Galameith: El extraño caso de Lambert Wade

 

II. El extraño caso de Lambert Wade

            La ciudad había sido sacudida por una oleada de inusitadas desapariciones. La preocupación crecía y crecía hasta el punto de que los niños ya no revoloteaban alrededor de mi ventana, cosa que habría agradecido de no ser por la causa que lo había provocado, cuya razón era para mí tan evidente que no podía evitar sentirme frustrado por no poder mostrarle a los demás mis descubrimientos. Todos los casos compartían una única característica en común: antes de desvanecerse, las víctimas habían compartido extrañas fabulaciones además de desarrollar conductas erráticas.

            Yo, mientras tanto, permanecía en mi hogar todo el tiempo posible, enfrascado en mis lecturas. Sin embargo, no había vuelto a abrir el desconcertante libro de cuero negro. Estaba tan asustado de su abominable naturaleza que lo mantenía guardado bajo llave en un baúl. Por las noches, en los momentos más silenciosos, cuando tan solo las estrellas y la fauna nocturna poblaban el exterior, creía oír voces ululantes emanando del salón. Sin embargo, cuando me levantaba de la cama y rasgaba con la luz de mi candil la profunda maraña de sombras que lo habían ocupado, la voz se deshacía como un jirón de nubes esparcido por el viento.

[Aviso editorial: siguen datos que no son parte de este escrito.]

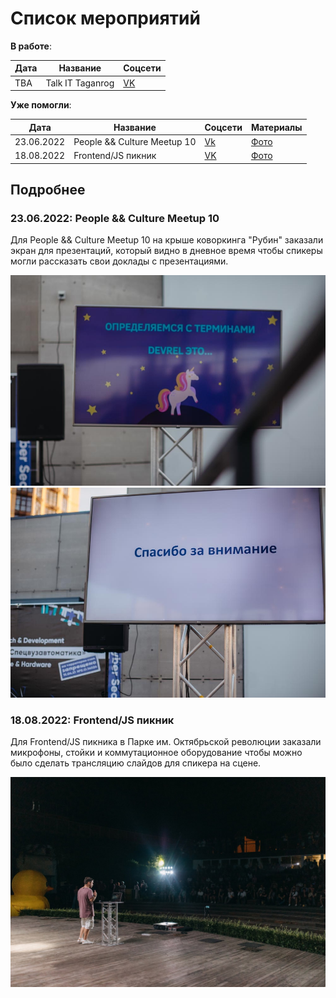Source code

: # Список мероприятий

**В работе**:

| Дата | Название         | Соцсети                        |
|------|------------------|--------------------------------|
| TBA  | Talk IT Taganrog | [VK](https://vk.com/talkittgn) |


**Уже помогли**:

| Дата | Название         | Соцсети                        | Материалы |
|------|------------------|--------------------------------|-----------|
| 23.06.2022 | People && Culture Meetup 10                  | [Vk](https://vk.com/hr_meetup?w=wall-136616219_200)                               | [Фото](https://vk.com/album-136616219_285128558)          |
| 18.08.2022  | Frontend/JS пикник | [VK](https://vk.com/jsmeetup) | [Фото](https://vk.com/album-179458361_286100732)

## Подробнее

### 23.06.2022: People && Culture Meetup 10 

Для People && Culture Meetup 10 на крыше коворкинга "Рубин" заказали экран для презентаций, который видно в дневное время чтобы спикеры могли рассказать свои доклады с презентациями.

![Экран 1](2022_06_23_01.jpg)
![Экран 2](2022_06_23_02.jpg)

### 18.08.2022: Frontend/JS пикник 

Для Frontend/JS пикника в Парке им. Октябрьской революции заказали микрофоны, стойки и коммутационное оборудование чтобы можно было сделать трансляцию слайдов для спикера на сцене.

![Стойка спикера](2022_08_18_01.jpg)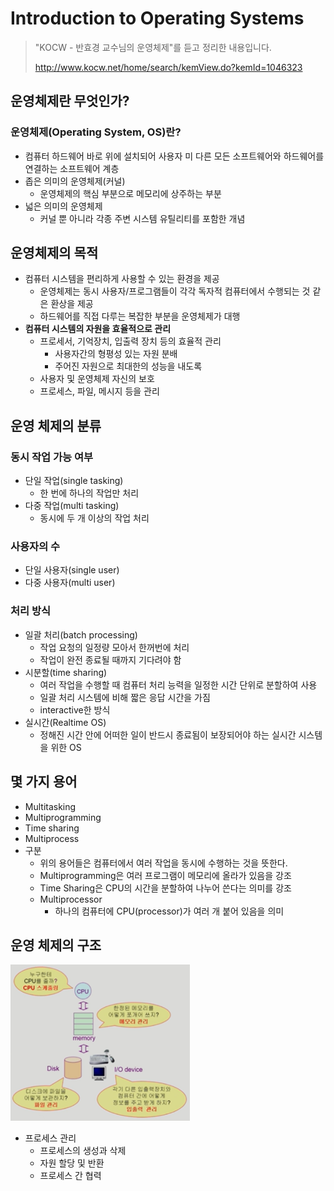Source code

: # Introduction to Operating Systems

> "KOCW - 반효경 교수님의 운영체제"를 듣고 정리한 내용입니다.
>
> http://www.kocw.net/home/search/kemView.do?kemId=1046323

## 운영체제란 무엇인가?
### 운영체제(Operating System, OS)란?
- 컴퓨터 하드웨어 바로 위에 설치되어 사용자 미 다른 모든 소프트웨어와 하드웨어를 연결하는 소프트웨어 계층
- 좁은 의미의 운영체제(커널)
    - 운영체제의 핵심 부분으로 메모리에 상주하는 부분
- 넓은 의미의 운영체제
    - 커널 뿐 아니라 각종 주변 시스템 유틸리티를 포함한 개념

## 운영체제의 목적
- 컴퓨터 시스템을 편리하게 사용할 수 있는 환경을 제공
    - 운영체제는 동시 사용자/프로그램들이 각각 독자적 컴퓨터에서 수행되는 것 같은 환상을 제공
    - 하드웨어를 직접 다루는 복잡한 부분을 운영체제가 대행
- <b>컴퓨터 시스템의 자원을 효율적으로 관리</b>
    - 프로세서, 기억장치, 입출력 장치 등의 효율적 관리
        - 사용자간의 형평성 있는 자원 분배
        - 주어진 자원으로 최대한의 성능을 내도록
    - 사용자 및 운영체제 자신의 보호
    - 프로세스, 파일, 메시지 등을 관리

## 운영 체제의 분류
### 동시 작업 가능 여부
- 단일 작업(single tasking)
    - 한 번에 하나의 작업만 처리
- 다중 작업(multi tasking)
    - 동시에 두 개 이상의 작업 처리

### 사용자의 수
- 단일 사용자(single user)
- 다중 사용자(multi user)

### 처리 방식
- 일괄 처리(batch processing)
    - 작업 요청의 일정량 모아서 한꺼번에 처리
    - 작업이 완전 종료될 때까지 기다려야 함
- 시분할(time sharing)
    - 여러 작업을 수행할 때 컴퓨터 처리 능력을 일정한 시간 단위로 분할하여 사용
    - 일괄 처리 시스템에 비해 짧은 응답 시간을 가짐
    - interactive한 방식
- 실시간(Realtime OS)
    - 정해진 시간 안에 어떠한 일이 반드시 종료됨이 보장되어야 하는 실시간 시스템을 위한 OS

## 몇 가지 용어
- Multitasking
- Multiprogramming
- Time sharing
- Multiprocess
- 구분
    - 위의 용어들은 컴퓨터에서 여러 작업을 동시에 수행하는 것을 뜻한다.
    - Multiprogramming은 여러 프로그램이 메모리에 올라가 있음을 강조
    - Time Sharing은 CPU의 시간을 분할하여 나누어 쓴다는 의미를 강조
    - Multiprocessor
        - 하나의 컴퓨터에 CPU(processor)가 여러 개 붙어 있음을 의미

## 운영 체제의 구조
<img src="./img/2_운영 체제의 구조.PNG" height="250px">

- 프로세스 관리
    - 프로세스의 생성과 삭제
    - 자원 할당 및 반환
    - 프로세스 간 협력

            Todas las noches, lo que en un principio tan solo era un susurro ininteligible iba poco a poco definiéndose hasta convertirse en una nítida voz aguda y serpentina. Notaba incluso el aliento del ser que profería el aullido aberrante; no era cálido como el de una boca humana, sino fétido y frío. Ya apenas dormía; me sentía cada vez más invadido por la presencia. Bajo mis ojos comenzaron a dibujarse bolsas y ojeras y mis huesos estaban cada vez más marcados en mi piel flácida y rugosa. Tenía tanto miedo de la calle que tan solo salía para aprovisionarme, y con menor frecuencia conforme el tiempo iba pasando. Mis comidas se volvían más livianas y frugales y me sentía cansado, temeroso y desanimado. Tenía que deshacerme de ese libro.

            Cogí la llave de la mesilla de noche y abrí el baúl, dispuesto a arrojar el libro a las llamas de la chimenea. Busqué entre una montaña de polvorientos bártulos, pero no hallé nada. El inquietante tomo se esfumó de la misma manera en que había llegado a mis manos; las voces, no obstante, no habían hecho sino aumentar. Invadido mi salón por la presencia, tan solo me quedaba el iluminado bastión del dormitorio.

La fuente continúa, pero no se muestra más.